Dall’incetta di prodotti alimentari (persino materie prime, come la farina per il pane) e di disinfettante, dal chiudersi in casa ed azzerare la vita sociale siamo passati prevedibilmente all’insofferenza per un modo di vivere – e di concepire la quotidianità della sicurezza – difficile da sostenere.

Fortunatamente (ma anche prevedibilmente) il contagio non produce nella maggior parte dei casi altro che sintomi lievi; e il fatto che – come accade sempre in questi casi anche le per le forme influenzali consuete – le persone a rischio siano quelle più fragili, restituisce ai più un senso di ipocrita sicurezza perfettamente antagonista alle misure cautelari.
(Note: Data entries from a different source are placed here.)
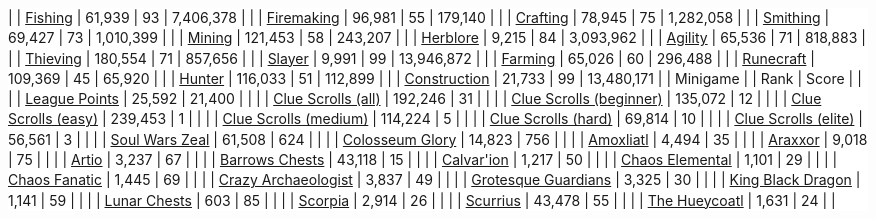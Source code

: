 |  | [Fishing](overall?table=11&user=FGCBrave) | 61,939 | 93 | 7,406,378 |
|  | [Firemaking](overall?table=12&user=FGCBrave) | 96,981 | 55 | 179,140 |
|  | [Crafting](overall?table=13&user=FGCBrave) | 78,945 | 75 | 1,282,058 |
|  | [Smithing](overall?table=14&user=FGCBrave) | 69,427 | 73 | 1,010,399 |
|  | [Mining](overall?table=15&user=FGCBrave) | 121,453 | 58 | 243,207 |
|  | [Herblore](overall?table=16&user=FGCBrave) | 9,215 | 84 | 3,093,962 |
|  | [Agility](overall?table=17&user=FGCBrave) | 65,536 | 71 | 818,883 |
|  | [Thieving](overall?table=18&user=FGCBrave) | 180,554 | 71 | 857,656 |
|  | [Slayer](overall?table=19&user=FGCBrave) | 9,991 | 99 | 13,946,872 |
|  | [Farming](overall?table=20&user=FGCBrave) | 65,026 | 60 | 296,488 |
|  | [Runecraft](overall?table=21&user=FGCBrave) | 109,369 | 45 | 65,920 |
|  | [Hunter](overall?table=22&user=FGCBrave) | 116,033 | 51 | 112,899 |
|  | [Construction](overall?table=23&user=FGCBrave) | 21,733 | 99 | 13,480,171 |
| Minigame | | Rank | Score | |
|  | [League Points](overall?category_type=1&table=0&user=FGCBrave) | 25,592 | 21,400 | |
|  | [Clue Scrolls (all)](overall?category_type=1&table=6&user=FGCBrave) | 192,246 | 31 | |
|  | [Clue Scrolls (beginner)](overall?category_type=1&table=7&user=FGCBrave) | 135,072 | 12 | |
|  | [Clue Scrolls (easy)](overall?category_type=1&table=8&user=FGCBrave) | 239,453 | 1 | |
|  | [Clue Scrolls (medium)](overall?category_type=1&table=9&user=FGCBrave) | 114,224 | 5 | |
|  | [Clue Scrolls (hard)](overall?category_type=1&table=10&user=FGCBrave) | 69,814 | 10 | |
|  | [Clue Scrolls (elite)](overall?category_type=1&table=11&user=FGCBrave) | 56,561 | 3 | |
|  | [Soul Wars Zeal](overall?category_type=1&table=15&user=FGCBrave) | 61,508 | 624 | |
|  | [Colosseum Glory](overall?category_type=1&table=17&user=FGCBrave) | 14,823 | 756 | |
|  | [Amoxliatl](overall?category_type=1&table=20&user=FGCBrave) | 4,494 | 35 | |
|  | [Araxxor](overall?category_type=1&table=21&user=FGCBrave) | 9,018 | 75 | |
|  | [Artio](overall?category_type=1&table=22&user=FGCBrave) | 3,237 | 67 | |
|  | [Barrows Chests](overall?category_type=1&table=23&user=FGCBrave) | 43,118 | 15 | |
|  | [Calvar'ion](overall?category_type=1&table=26&user=FGCBrave) | 1,217 | 50 | |
|  | [Chaos Elemental](overall?category_type=1&table=30&user=FGCBrave) | 1,101 | 29 | |
|  | [Chaos Fanatic](overall?category_type=1&table=31&user=FGCBrave) | 1,445 | 69 | |
|  | [Crazy Archaeologist](overall?category_type=1&table=34&user=FGCBrave) | 3,837 | 49 | |
|  | [Grotesque Guardians](overall?category_type=1&table=42&user=FGCBrave) | 3,325 | 30 | |
|  | [King Black Dragon](overall?category_type=1&table=45&user=FGCBrave) | 1,141 | 59 | |
|  | [Lunar Chests](overall?category_type=1&table=49&user=FGCBrave) | 603 | 85 | |
|  | [Scorpia](overall?category_type=1&table=57&user=FGCBrave) | 2,914 | 26 | |
|  | [Scurrius](overall?category_type=1&table=58&user=FGCBrave) | 43,478 | 55 | |
|  | [The Hueycoatl](overall?category_type=1&table=65&user=FGCBrave) | 1,631 | 24 | |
L’adrenalina della “grande emergenza” si è trasformata nell’arco di una sola settimana in aperta insofferenza. Eppure il quadro non è cambiato; sbaglia chi sottovaluta i problemi legati al coronavirus: contenere il contagio significa permettere al Servizio Sanitario di rispondere in modo adeguato ai casi che richiedono cure ospedaliere. Se aumentasse in modo significativo la richiesta di ricoveri in rianimazione, molti rischierebbero di non poter essere curati, e diverrebbero a rischio di vita.

Ma la tensione tra la popolazione è scesa: la diretta giornaliera di contagiati e vittime non ha più la presa dei primi giorni in cui tutti si sentivano minacciati, anche se si tratta più che altro di una percezione. E – a cambiare atteggiamento – sono stati anche alcuni rappresentanti delle Istituzioni: gli stessi, peraltro, che avevano soffiato nei primi giorni sul fuoco della paura e ribadito la natura straniera della minaccia del virus. Gli stessi che ieri parlavano di pandemia, oggi cercano di smorzare i toni paragonandolo ad una “banale influenza”. Prima sbagliavano per eccesso, oggi per difetto.
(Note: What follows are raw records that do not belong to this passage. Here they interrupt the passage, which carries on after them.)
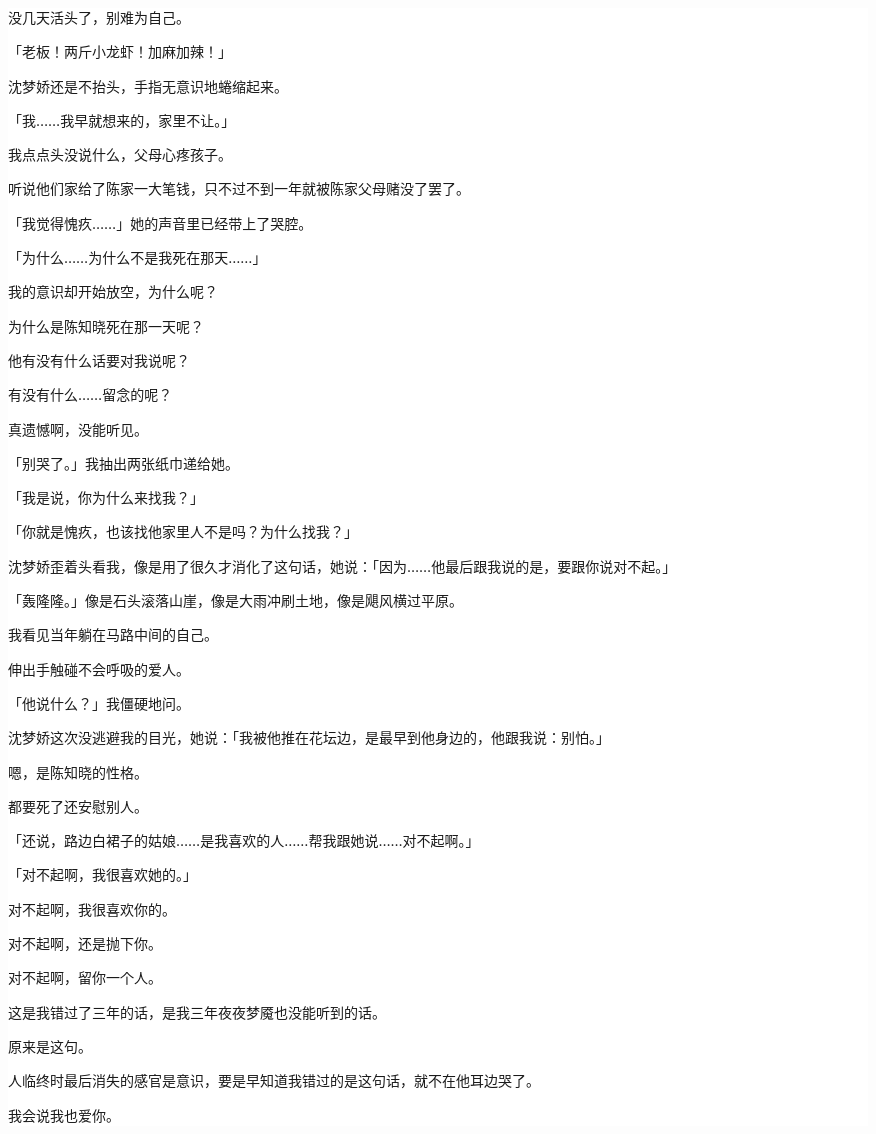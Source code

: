 没几天活头了，别难为自己。

「老板！两斤小龙虾！加麻加辣！」

沈梦娇还是不抬头，手指无意识地蜷缩起来。

「我……我早就想来的，家里不让。」

我点点头没说什么，父母心疼孩子。

听说他们家给了陈家一大笔钱，只不过不到一年就被陈家父母赌没了罢了。

「我觉得愧疚……」她的声音里已经带上了哭腔。

「为什么……为什么不是我死在那天……」

我的意识却开始放空，为什么呢？

为什么是陈知晓死在那一天呢？

他有没有什么话要对我说呢？

有没有什么……留念的呢？

真遗憾啊，没能听见。

「别哭了。」我抽出两张纸巾递给她。

「我是说，你为什么来找我？」

「你就是愧疚，也该找他家里人不是吗？为什么找我？」

沈梦娇歪着头看我，像是用了很久才消化了这句话，她说：「因为……他最后跟我说的是，要跟你说对不起。」

「轰隆隆。」像是石头滚落山崖，像是大雨冲刷土地，像是飓风横过平原。

我看见当年躺在马路中间的自己。

伸出手触碰不会呼吸的爱人。

「他说什么？」我僵硬地问。

沈梦娇这次没逃避我的目光，她说：「我被他推在花坛边，是最早到他身边的，他跟我说：别怕。」

嗯，是陈知晓的性格。

都要死了还安慰别人。

「还说，路边白裙子的姑娘……是我喜欢的人……帮我跟她说……对不起啊。」

「对不起啊，我很喜欢她的。」

对不起啊，我很喜欢你的。

对不起啊，还是抛下你。

对不起啊，留你一个人。

这是我错过了三年的话，是我三年夜夜梦魇也没能听到的话。

原来是这句。

人临终时最后消失的感官是意识，要是早知道我错过的是这句话，就不在他耳边哭了。

我会说我也爱你。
Quello che è cambiato ribadisce ancora una volta come la nostra società (mi riferisco all’Occidente tutto) sia improntata sulle esigenze dell’economia che ne modella la struttura. E questo significa che, mentre i valori vengono continuamente messi in discussione, la macchina produttiva non può essere assolutamente né fermata, tanto meno criticata. Così la vita – la cui difesa era stata invocata nei primi momenti di drammatiche conferenze stampa (sorvolo sui “cinesi che mangiano i topi” come ha detto qualcuno) – cede il passo alla borsa. Il quesito dei rapinatori gentiluomini di una volta, quelli che, arma alla mano, non rinunciavano ad uno scambio dialettico con le loro vittime.
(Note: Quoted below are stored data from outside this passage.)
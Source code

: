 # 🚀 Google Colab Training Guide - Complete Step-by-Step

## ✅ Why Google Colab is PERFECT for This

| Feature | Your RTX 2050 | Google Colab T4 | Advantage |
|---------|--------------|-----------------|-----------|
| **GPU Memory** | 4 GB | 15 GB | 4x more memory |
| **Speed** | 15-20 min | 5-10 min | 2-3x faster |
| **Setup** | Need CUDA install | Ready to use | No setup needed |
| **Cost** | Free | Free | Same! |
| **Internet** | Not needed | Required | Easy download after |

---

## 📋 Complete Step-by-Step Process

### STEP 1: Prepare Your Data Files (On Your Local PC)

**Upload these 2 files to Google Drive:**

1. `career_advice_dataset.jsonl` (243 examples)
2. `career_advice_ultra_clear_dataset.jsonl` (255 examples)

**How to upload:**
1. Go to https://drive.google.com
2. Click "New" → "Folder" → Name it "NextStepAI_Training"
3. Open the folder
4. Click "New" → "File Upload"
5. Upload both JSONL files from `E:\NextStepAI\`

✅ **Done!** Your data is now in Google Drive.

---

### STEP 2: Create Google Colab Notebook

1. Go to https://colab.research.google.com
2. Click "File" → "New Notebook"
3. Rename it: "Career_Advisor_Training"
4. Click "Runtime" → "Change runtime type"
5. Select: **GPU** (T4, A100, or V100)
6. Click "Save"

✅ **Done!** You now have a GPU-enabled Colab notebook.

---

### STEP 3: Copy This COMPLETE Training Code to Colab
“O la borsa o la vita” dunque: ed è la sempre la medesima storia dell’Ilva di Taranto, di Porto Marghera, dell’Eternit di Casale Monferrato, dell’ICMESA di Seveso, delle polveri sottili che uccidono in Italia 50.000 persone l’anno. E anche l’infiltrazione della criminalità organizzata nei territori gravati dalla disoccupazione. Il primato delle ragioni dell’economia su quelle della salute, accettato anche da chi ne è vittima. Morire di fame o a causa di un lavoro pericoloso per la salute, o addirittura per la stessa società.
Tra la borsa e la vita, insomma, alla fine è la prima che prevale: semplicemente perché il nostro modello di sviluppo di basa sul consumo e non sul benessere. È una specie di corsa folle senza meta dove la vita emerge a tratti quando siamo costretti a rallentare. Detta così sembra retorica, ma purtroppo non lo è.